Se promener sur les ghats est un parcours alternant quelques minutes de sérennité et de longues heures de négations.... no boat, no silk, no post cards, no change money, no hashish, no massage... no problem.
Mais de temps en temps, je pose mon cul sur une marche en réalisant brusquement là où je suis... je suis à Bénarès, je suis chez Toi, et c’est le Gange qui coule à mes pieds. Merde... j’ai le Gange à mes pieds... quand même... voilà un an que je voyage, un an que je ne fais que passer de ville en ville et découvrir de nouveaux horizons, à déballer mon sac en étant prête à repartir. Ce qui m’a fait rêver depuis des années est devenu mon quotidien, je me suis habituée à évoluer dans des milieux hostiles ou magiques, à trouver ma place dans un environnement étrange et étranger, mais il m’arrive encore souvent de reprendre conscience un instant de là où je suis, de revoir les choses comme si je les découvrais pour la première fois.
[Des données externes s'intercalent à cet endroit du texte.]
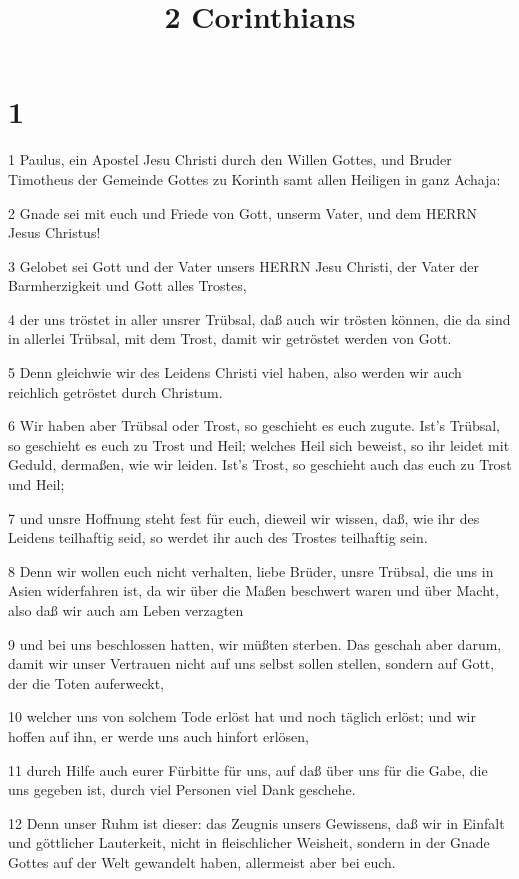 

\title{2 Corinthians}


\chapter{1}

\par 1 Paulus, ein Apostel Jesu Christi durch den Willen Gottes, und Bruder Timotheus der Gemeinde Gottes zu Korinth samt allen Heiligen in ganz Achaja:
\par 2 Gnade sei mit euch und Friede von Gott, unserm Vater, und dem HERRN Jesus Christus!
\par 3 Gelobet sei Gott und der Vater unsers HERRN Jesu Christi, der Vater der Barmherzigkeit und Gott alles Trostes,
\par 4 der uns tröstet in aller unsrer Trübsal, daß auch wir trösten können, die da sind in allerlei Trübsal, mit dem Trost, damit wir getröstet werden von Gott.
\par 5 Denn gleichwie wir des Leidens Christi viel haben, also werden wir auch reichlich getröstet durch Christum.
\par 6 Wir haben aber Trübsal oder Trost, so geschieht es euch zugute. Ist's Trübsal, so geschieht es euch zu Trost und Heil; welches Heil sich beweist, so ihr leidet mit Geduld, dermaßen, wie wir leiden. Ist's Trost, so geschieht auch das euch zu Trost und Heil;
\par 7 und unsre Hoffnung steht fest für euch, dieweil wir wissen, daß, wie ihr des Leidens teilhaftig seid, so werdet ihr auch des Trostes teilhaftig sein.
\par 8 Denn wir wollen euch nicht verhalten, liebe Brüder, unsre Trübsal, die uns in Asien widerfahren ist, da wir über die Maßen beschwert waren und über Macht, also daß wir auch am Leben verzagten
\par 9 und bei uns beschlossen hatten, wir müßten sterben. Das geschah aber darum, damit wir unser Vertrauen nicht auf uns selbst sollen stellen, sondern auf Gott, der die Toten auferweckt,
\par 10 welcher uns von solchem Tode erlöst hat und noch täglich erlöst; und wir hoffen auf ihn, er werde uns auch hinfort erlösen,
\par 11 durch Hilfe auch eurer Fürbitte für uns, auf daß über uns für die Gabe, die uns gegeben ist, durch viel Personen viel Dank geschehe.
\par 12 Denn unser Ruhm ist dieser: das Zeugnis unsers Gewissens, daß wir in Einfalt und göttlicher Lauterkeit, nicht in fleischlicher Weisheit, sondern in der Gnade Gottes auf der Welt gewandelt haben, allermeist aber bei euch.
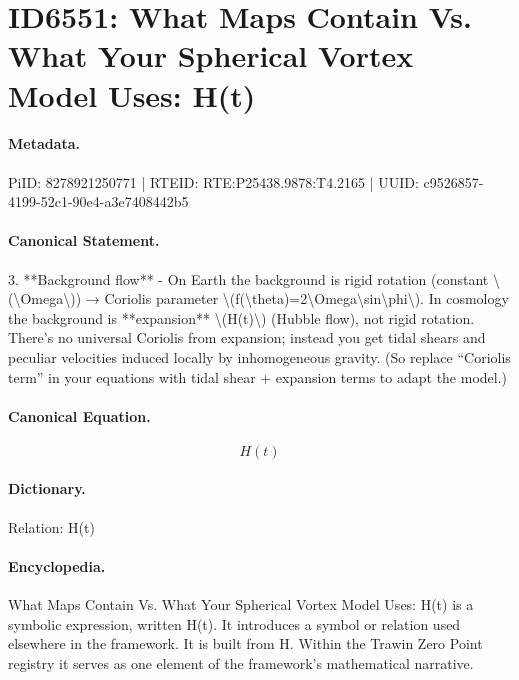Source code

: \section*{ID6551: What Maps Contain Vs. What Your Spherical Vortex Model Uses: H(t)}
\paragraph{Metadata.}
PiID: 8278921250771 | RTEID: RTE:P25438.9878:T4.2165 | UUID: c9526857-4199-52c1-90e4-a3e7408442b5

\paragraph{Canonical Statement.}
3. **Background flow** - On Earth the background is rigid rotation (constant \textbackslash{}(\textbackslash{}Omega\textbackslash{})) → Coriolis parameter \textbackslash{}(f(\textbackslash{}theta)=2\textbackslash{}Omega\textbackslash{}sin\textbackslash{}phi\textbackslash{}). In cosmology the background is **expansion** \textbackslash{}(H(t)\textbackslash{}) (Hubble flow), not rigid rotation. There’s no universal Coriolis from expansion; instead you get tidal shears and peculiar velocities induced locally by inhomogeneous gravity. (So replace “Coriolis term” in your equations with tidal shear + expansion terms to adapt the model.)

\paragraph{Canonical Equation.}
\[
H(t)
\]

\paragraph{Dictionary.}
Relation: H(t)

\paragraph{Encyclopedia.}
What Maps Contain Vs. What Your Spherical Vortex Model Uses: H(t) is a symbolic expression, written H(t). It introduces a symbol or relation used elsewhere in the framework. It is built from H. Within the Trawin Zero Point registry it serves as one element of the framework's mathematical narrative.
Je m’étonne de voir deux hommes regarder la télé sur une barque au milieu du Gange, je m’insurge contre ce jeune employé de la guest qui m’a sauté dessus en essayant de m’embrasser, je souris en observant le coach de pigeons qui fait envoler ses bêtes en criant et en agitant un bout de tissu pour leur faire faire de l’exercice... il y a des choses qui ne me surprennent plus, des comportements que j’ai fini par comprendre, mais je suis heureuse d’être encore étonnée chaque jour par une situation, une attitude, une nouveauté que je découvre.
Et je suis heureuse, depuis que je suis ici, de regarder tous les jours le Gange avec la même fascination, en faisant résonner son nom magique dans ma tête de gamine rêveuse.
Le Gange, où les vivants et les morts se partagent l’eau, où les hommes et les dieux se partagent la terre, et où les cerf-volants poursuivent les oiseaux dans le ciel.
Le Gange, dont j’ai tellement rêvé que je continue à en rêver en me trouvant devant.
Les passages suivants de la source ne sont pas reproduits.